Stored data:
=-=-=

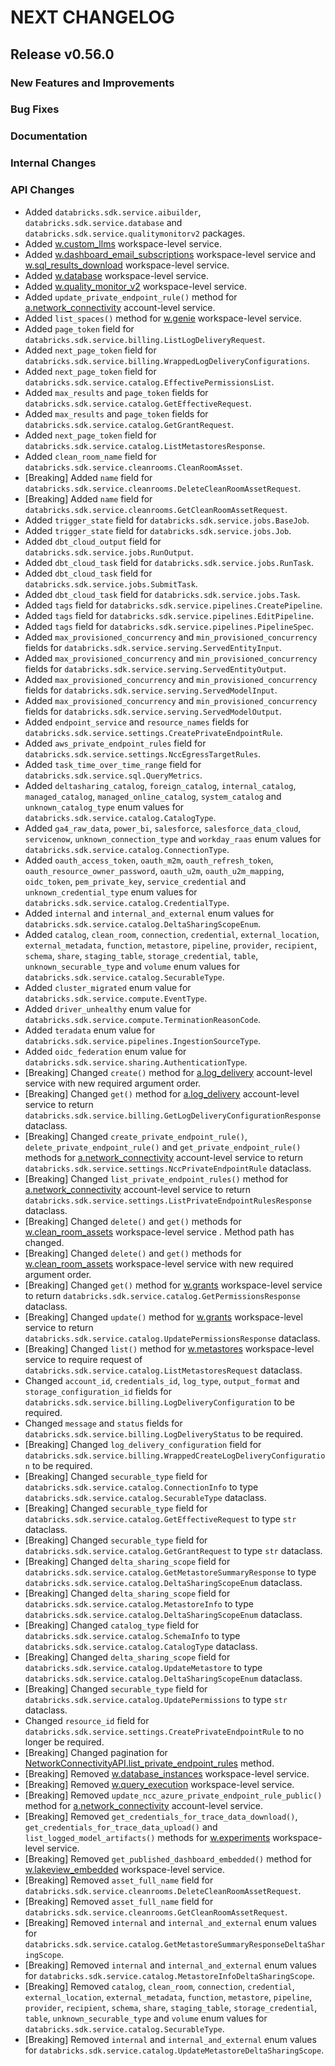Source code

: # NEXT CHANGELOG

## Release v0.56.0

### New Features and Improvements

### Bug Fixes

### Documentation

### Internal Changes

### API Changes
* Added `databricks.sdk.service.aibuilder`, `databricks.sdk.service.database` and `databricks.sdk.service.qualitymonitorv2` packages.
* Added [w.custom_llms](https://databricks-sdk-py.readthedocs.io/en/latest/workspace/aibuilder/custom_llms.html) workspace-level service.
* Added [w.dashboard_email_subscriptions](https://databricks-sdk-py.readthedocs.io/en/latest/workspace/settings/settings/dashboard_email_subscriptions.html) workspace-level service and [w.sql_results_download](https://databricks-sdk-py.readthedocs.io/en/latest/workspace/settings/settings/sql_results_download.html) workspace-level service.
* Added [w.database](https://databricks-sdk-py.readthedocs.io/en/latest/workspace/database/database.html) workspace-level service.
* Added [w.quality_monitor_v2](https://databricks-sdk-py.readthedocs.io/en/latest/workspace/qualitymonitorv2/quality_monitor_v2.html) workspace-level service.
* Added `update_private_endpoint_rule()` method for [a.network_connectivity](https://databricks-sdk-py.readthedocs.io/en/latest/account/settings/network_connectivity.html) account-level service.
* Added `list_spaces()` method for [w.genie](https://databricks-sdk-py.readthedocs.io/en/latest/workspace/dashboards/genie.html) workspace-level service.
* Added `page_token` field for `databricks.sdk.service.billing.ListLogDeliveryRequest`.
* Added `next_page_token` field for `databricks.sdk.service.billing.WrappedLogDeliveryConfigurations`.
* Added `next_page_token` field for `databricks.sdk.service.catalog.EffectivePermissionsList`.
* Added `max_results` and `page_token` fields for `databricks.sdk.service.catalog.GetEffectiveRequest`.
* Added `max_results` and `page_token` fields for `databricks.sdk.service.catalog.GetGrantRequest`.
* Added `next_page_token` field for `databricks.sdk.service.catalog.ListMetastoresResponse`.
* Added `clean_room_name` field for `databricks.sdk.service.cleanrooms.CleanRoomAsset`.
* [Breaking] Added `name` field for `databricks.sdk.service.cleanrooms.DeleteCleanRoomAssetRequest`.
* [Breaking] Added `name` field for `databricks.sdk.service.cleanrooms.GetCleanRoomAssetRequest`.
* Added `trigger_state` field for `databricks.sdk.service.jobs.BaseJob`.
* Added `trigger_state` field for `databricks.sdk.service.jobs.Job`.
* Added `dbt_cloud_output` field for `databricks.sdk.service.jobs.RunOutput`.
* Added `dbt_cloud_task` field for `databricks.sdk.service.jobs.RunTask`.
* Added `dbt_cloud_task` field for `databricks.sdk.service.jobs.SubmitTask`.
* Added `dbt_cloud_task` field for `databricks.sdk.service.jobs.Task`.
* Added `tags` field for `databricks.sdk.service.pipelines.CreatePipeline`.
* Added `tags` field for `databricks.sdk.service.pipelines.EditPipeline`.
* Added `tags` field for `databricks.sdk.service.pipelines.PipelineSpec`.
* Added `max_provisioned_concurrency` and `min_provisioned_concurrency` fields for `databricks.sdk.service.serving.ServedEntityInput`.
* Added `max_provisioned_concurrency` and `min_provisioned_concurrency` fields for `databricks.sdk.service.serving.ServedEntityOutput`.
* Added `max_provisioned_concurrency` and `min_provisioned_concurrency` fields for `databricks.sdk.service.serving.ServedModelInput`.
* Added `max_provisioned_concurrency` and `min_provisioned_concurrency` fields for `databricks.sdk.service.serving.ServedModelOutput`.
* Added `endpoint_service` and `resource_names` fields for `databricks.sdk.service.settings.CreatePrivateEndpointRule`.
* Added `aws_private_endpoint_rules` field for `databricks.sdk.service.settings.NccEgressTargetRules`.
* Added `task_time_over_time_range` field for `databricks.sdk.service.sql.QueryMetrics`.
* Added `deltasharing_catalog`, `foreign_catalog`, `internal_catalog`, `managed_catalog`, `managed_online_catalog`, `system_catalog` and `unknown_catalog_type` enum values for `databricks.sdk.service.catalog.CatalogType`.
* Added `ga4_raw_data`, `power_bi`, `salesforce`, `salesforce_data_cloud`, `servicenow`, `unknown_connection_type` and `workday_raas` enum values for `databricks.sdk.service.catalog.ConnectionType`.
* Added `oauth_access_token`, `oauth_m2m`, `oauth_refresh_token`, `oauth_resource_owner_password`, `oauth_u2m`, `oauth_u2m_mapping`, `oidc_token`, `pem_private_key`, `service_credential` and `unknown_credential_type` enum values for `databricks.sdk.service.catalog.CredentialType`.
* Added `internal` and `internal_and_external` enum values for `databricks.sdk.service.catalog.DeltaSharingScopeEnum`.
* Added `catalog`, `clean_room`, `connection`, `credential`, `external_location`, `external_metadata`, `function`, `metastore`, `pipeline`, `provider`, `recipient`, `schema`, `share`, `staging_table`, `storage_credential`, `table`, `unknown_securable_type` and `volume` enum values for `databricks.sdk.service.catalog.SecurableType`.
* Added `cluster_migrated` enum value for `databricks.sdk.service.compute.EventType`.
* Added `driver_unhealthy` enum value for `databricks.sdk.service.compute.TerminationReasonCode`.
* Added `teradata` enum value for `databricks.sdk.service.pipelines.IngestionSourceType`.
* Added `oidc_federation` enum value for `databricks.sdk.service.sharing.AuthenticationType`.
* [Breaking] Changed `create()` method for [a.log_delivery](https://databricks-sdk-py.readthedocs.io/en/latest/account/billing/log_delivery.html) account-level service with new required argument order.
* [Breaking] Changed `get()` method for [a.log_delivery](https://databricks-sdk-py.readthedocs.io/en/latest/account/billing/log_delivery.html) account-level service to return `databricks.sdk.service.billing.GetLogDeliveryConfigurationResponse` dataclass.
* [Breaking] Changed `create_private_endpoint_rule()`, `delete_private_endpoint_rule()` and `get_private_endpoint_rule()` methods for [a.network_connectivity](https://databricks-sdk-py.readthedocs.io/en/latest/account/settings/network_connectivity.html) account-level service to return `databricks.sdk.service.settings.NccPrivateEndpointRule` dataclass.
* [Breaking] Changed `list_private_endpoint_rules()` method for [a.network_connectivity](https://databricks-sdk-py.readthedocs.io/en/latest/account/settings/network_connectivity.html) account-level service to return `databricks.sdk.service.settings.ListPrivateEndpointRulesResponse` dataclass.
* [Breaking] Changed `delete()` and `get()` methods for [w.clean_room_assets](https://databricks-sdk-py.readthedocs.io/en/latest/workspace/cleanrooms/clean_room_assets.html) workspace-level service . Method path has changed.
* [Breaking] Changed `delete()` and `get()` methods for [w.clean_room_assets](https://databricks-sdk-py.readthedocs.io/en/latest/workspace/cleanrooms/clean_room_assets.html) workspace-level service with new required argument order.
* [Breaking] Changed `get()` method for [w.grants](https://databricks-sdk-py.readthedocs.io/en/latest/workspace/catalog/grants.html) workspace-level service to return `databricks.sdk.service.catalog.GetPermissionsResponse` dataclass.
* [Breaking] Changed `update()` method for [w.grants](https://databricks-sdk-py.readthedocs.io/en/latest/workspace/catalog/grants.html) workspace-level service to return `databricks.sdk.service.catalog.UpdatePermissionsResponse` dataclass.
* [Breaking] Changed `list()` method for [w.metastores](https://databricks-sdk-py.readthedocs.io/en/latest/workspace/catalog/metastores.html) workspace-level service to require request of `databricks.sdk.service.catalog.ListMetastoresRequest` dataclass.
* Changed `account_id`, `credentials_id`, `log_type`, `output_format` and `storage_configuration_id` fields for `databricks.sdk.service.billing.LogDeliveryConfiguration` to be required.
* Changed `message` and `status` fields for `databricks.sdk.service.billing.LogDeliveryStatus` to be required.
* [Breaking] Changed `log_delivery_configuration` field for `databricks.sdk.service.billing.WrappedCreateLogDeliveryConfiguration` to be required.
* [Breaking] Changed `securable_type` field for `databricks.sdk.service.catalog.ConnectionInfo` to type `databricks.sdk.service.catalog.SecurableType` dataclass.
* [Breaking] Changed `securable_type` field for `databricks.sdk.service.catalog.GetEffectiveRequest` to type `str` dataclass.
* [Breaking] Changed `securable_type` field for `databricks.sdk.service.catalog.GetGrantRequest` to type `str` dataclass.
* [Breaking] Changed `delta_sharing_scope` field for `databricks.sdk.service.catalog.GetMetastoreSummaryResponse` to type `databricks.sdk.service.catalog.DeltaSharingScopeEnum` dataclass.
* [Breaking] Changed `delta_sharing_scope` field for `databricks.sdk.service.catalog.MetastoreInfo` to type `databricks.sdk.service.catalog.DeltaSharingScopeEnum` dataclass.
* [Breaking] Changed `catalog_type` field for `databricks.sdk.service.catalog.SchemaInfo` to type `databricks.sdk.service.catalog.CatalogType` dataclass.
* [Breaking] Changed `delta_sharing_scope` field for `databricks.sdk.service.catalog.UpdateMetastore` to type `databricks.sdk.service.catalog.DeltaSharingScopeEnum` dataclass.
* [Breaking] Changed `securable_type` field for `databricks.sdk.service.catalog.UpdatePermissions` to type `str` dataclass.
* Changed `resource_id` field for `databricks.sdk.service.settings.CreatePrivateEndpointRule` to no longer be required.
* [Breaking] Changed pagination for [NetworkConnectivityAPI.list_private_endpoint_rules](https://databricks-sdk-py.readthedocs.io/en/latest/account/settings/network_connectivity.html#databricks.sdk.service.settings.NetworkConnectivityAPI.list_private_endpoint_rules) method.
* [Breaking] Removed [w.database_instances](https://databricks-sdk-py.readthedocs.io/en/latest/workspace/catalog/database_instances.html) workspace-level service.
* [Breaking] Removed [w.query_execution](https://databricks-sdk-py.readthedocs.io/en/latest/workspace/dashboards/query_execution.html) workspace-level service.
* [Breaking] Removed `update_ncc_azure_private_endpoint_rule_public()` method for [a.network_connectivity](https://databricks-sdk-py.readthedocs.io/en/latest/account/settings/network_connectivity.html) account-level service.
* [Breaking] Removed `get_credentials_for_trace_data_download()`, `get_credentials_for_trace_data_upload()` and `list_logged_model_artifacts()` methods for [w.experiments](https://databricks-sdk-py.readthedocs.io/en/latest/workspace/ml/experiments.html) workspace-level service.
* [Breaking] Removed `get_published_dashboard_embedded()` method for [w.lakeview_embedded](https://databricks-sdk-py.readthedocs.io/en/latest/workspace/dashboards/lakeview_embedded.html) workspace-level service.
* [Breaking] Removed `asset_full_name` field for `databricks.sdk.service.cleanrooms.DeleteCleanRoomAssetRequest`.
* [Breaking] Removed `asset_full_name` field for `databricks.sdk.service.cleanrooms.GetCleanRoomAssetRequest`.
* [Breaking] Removed `internal` and `internal_and_external` enum values for `databricks.sdk.service.catalog.GetMetastoreSummaryResponseDeltaSharingScope`.
* [Breaking] Removed `internal` and `internal_and_external` enum values for `databricks.sdk.service.catalog.MetastoreInfoDeltaSharingScope`.
* [Breaking] Removed `catalog`, `clean_room`, `connection`, `credential`, `external_location`, `external_metadata`, `function`, `metastore`, `pipeline`, `provider`, `recipient`, `schema`, `share`, `staging_table`, `storage_credential`, `table`, `unknown_securable_type` and `volume` enum values for `databricks.sdk.service.catalog.SecurableType`.
* [Breaking] Removed `internal` and `internal_and_external` enum values for `databricks.sdk.service.catalog.UpdateMetastoreDeltaSharingScope`.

=-=-=

▶ [WHAT IS REQUIRED]: Every line above carrying the word "CreatePrivateEndpointRule" needs to be shown.

▶ [ANSWER SPACE]:
* Added `endpoint_service` and `resource_names` fields for `databricks.sdk.service.settings.CreatePrivateEndpointRule`.
* Changed `resource_id` field for `databricks.sdk.service.settings.CreatePrivateEndpointRule` to no longer be required.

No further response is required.